CNES and ISRO reaffirm in New Delhi satellites’ crucial role in climate monitoring
Preparations for space agenda of COP21
With the COP21 climate conference set to begin in a few days’ time, François Richier, France’s Ambassador to India, brought together CNES President Jean-Yves Le Gall and ISRO Chairman A.S. Kiran Kumar at a symposium on the crucial role of satellites in climate monitoring.
Speakers at the symposium underlined how India was one of the first nations to deploy high-quality satellite capabilities in response to the need to manage its water resources and address food security issues posed by the threat of climate change, as well as the increasing frequency and intensity of extreme climate events.
In a few months’ time, CNES and ISRO will be celebrating 15 years of space cooperation in the field of climate research. Their pioneering vision has produced two satellites that today are delivering precious operational data. Megha-Tropiques, launched in 2011, is helping scientists to map cloud cover in three dimensions, while SARAL-AltiKa, launched in 2013, measures the surface height of oceans, lakes and rivers with millimetre accuracy, heralding new prospects for management of water resources.

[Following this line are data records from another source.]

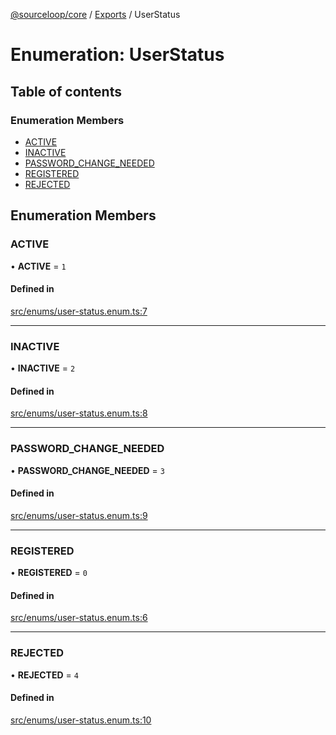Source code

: [@sourceloop/core](../README.md) / [Exports](../modules.md) / UserStatus

# Enumeration: UserStatus

## Table of contents

### Enumeration Members

- [ACTIVE](UserStatus.md#active)
- [INACTIVE](UserStatus.md#inactive)
- [PASSWORD\_CHANGE\_NEEDED](UserStatus.md#password_change_needed)
- [REGISTERED](UserStatus.md#registered)
- [REJECTED](UserStatus.md#rejected)

## Enumeration Members

### ACTIVE

• **ACTIVE** = ``1``

#### Defined in

[src/enums/user-status.enum.ts:7](https://github.com/codeweb05/repo1/blob/a4cf318/packages/core/src/enums/user-status.enum.ts#L7)

___

### INACTIVE

• **INACTIVE** = ``2``

#### Defined in

[src/enums/user-status.enum.ts:8](https://github.com/codeweb05/repo1/blob/a4cf318/packages/core/src/enums/user-status.enum.ts#L8)

___

### PASSWORD\_CHANGE\_NEEDED

• **PASSWORD\_CHANGE\_NEEDED** = ``3``

#### Defined in

[src/enums/user-status.enum.ts:9](https://github.com/codeweb05/repo1/blob/a4cf318/packages/core/src/enums/user-status.enum.ts#L9)

___

### REGISTERED

• **REGISTERED** = ``0``

#### Defined in

[src/enums/user-status.enum.ts:6](https://github.com/codeweb05/repo1/blob/a4cf318/packages/core/src/enums/user-status.enum.ts#L6)

___

### REJECTED

• **REJECTED** = ``4``

#### Defined in

[src/enums/user-status.enum.ts:10](https://github.com/codeweb05/repo1/blob/a4cf318/packages/core/src/enums/user-status.enum.ts#L10)
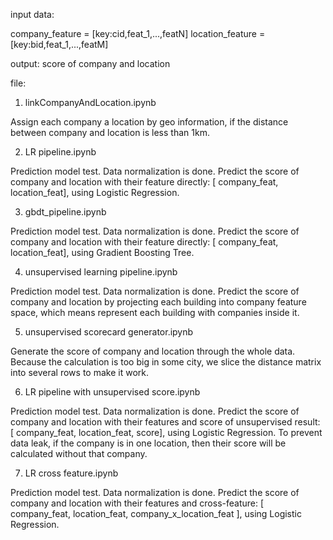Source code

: input data: 

company_feature = [key:cid,feat_1,...,featN]
location_feature = [key:bid,feat_1,...,featM]

output: score of company and location

file:

1. linkCompanyAndLocation.ipynb

Assign each company a location by geo information, if the distance between company and location is less than 1km.

2. LR pipeline.ipynb

Prediction model test.
Data normalization is done.
Predict the score of company and location with their feature directly: [ company_feat, location_feat], using Logistic Regression.

3. gbdt_pipeline.ipynb

Prediction model test.
Data normalization is done.
Predict the score of company and location with their feature directly: [ company_feat, location_feat], using Gradient Boosting Tree.

4. unsupervised learning pipeline.ipynb

Prediction model test.
Data normalization is done.
Predict the score of company and location by projecting each building into company feature space, which means represent each building with companies inside it.

5. unsupervised scorecard generator.ipynb

Generate the score of company and location through the whole data.
Because the calculation is too big in some city, we slice the distance matrix into several rows to make it work.

6. LR pipeline with unsupervised score.ipynb

Prediction model test.
Data normalization is done.
Predict the score of company and location with their features and score of unsupervised result: [ company_feat, location_feat, score], using Logistic Regression.
To prevent data leak, if the company is in one location, then their score will be calculated without that company.

7. LR cross feature.ipynb

Prediction model test.
Data normalization is done.
Predict the score of company and location with their features and cross-feature: [ company_feat, location_feat, company_x_location_feat ], using Logistic Regression.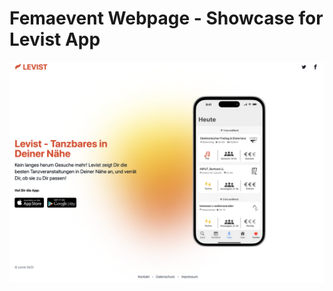 # Femaevent Webpage - Showcase for Levist App

![Femaevent Webpage](https://github.com/fema-group/Femaevent-Webpage/blob/3af53b9bbb543bb6b3b65de8f969acfc6b784c4a/screenshot.png)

Satellites are the one and only continuous, global climate observatory. Echoing this fact, the heads of the world’s space agencies adopted the Mexico Declaration last September, the outline of which had been sketched in India at a conference organized in February by the International Academy of Astronautics (IAA) in Thiruvananthapuram.
After the symposium, Mr Le Gall and Mr Kiran Kumar got together for a bilateral meeting at which they discussed France and India’s continuing cooperation in space, especially in the field of climate research, for which several new joint missions are under study in the wake of the agreement signed in April in Paris in the presence of the French President and the Indian Prime Minister.
After his visit to India, Jean-Yves Le Gall commented: “ISRO is one of CNES’s main international partners. The particularly encouraging results of our work together portend new and even more ambitious partnerships in the future. French-Indian space cooperation on climate for the past 15 years is now coming into sharp focus as we prepare for the COP21 conference. Space agencies cannot provide the solutions to curb climate change, but without them, no one ever will.”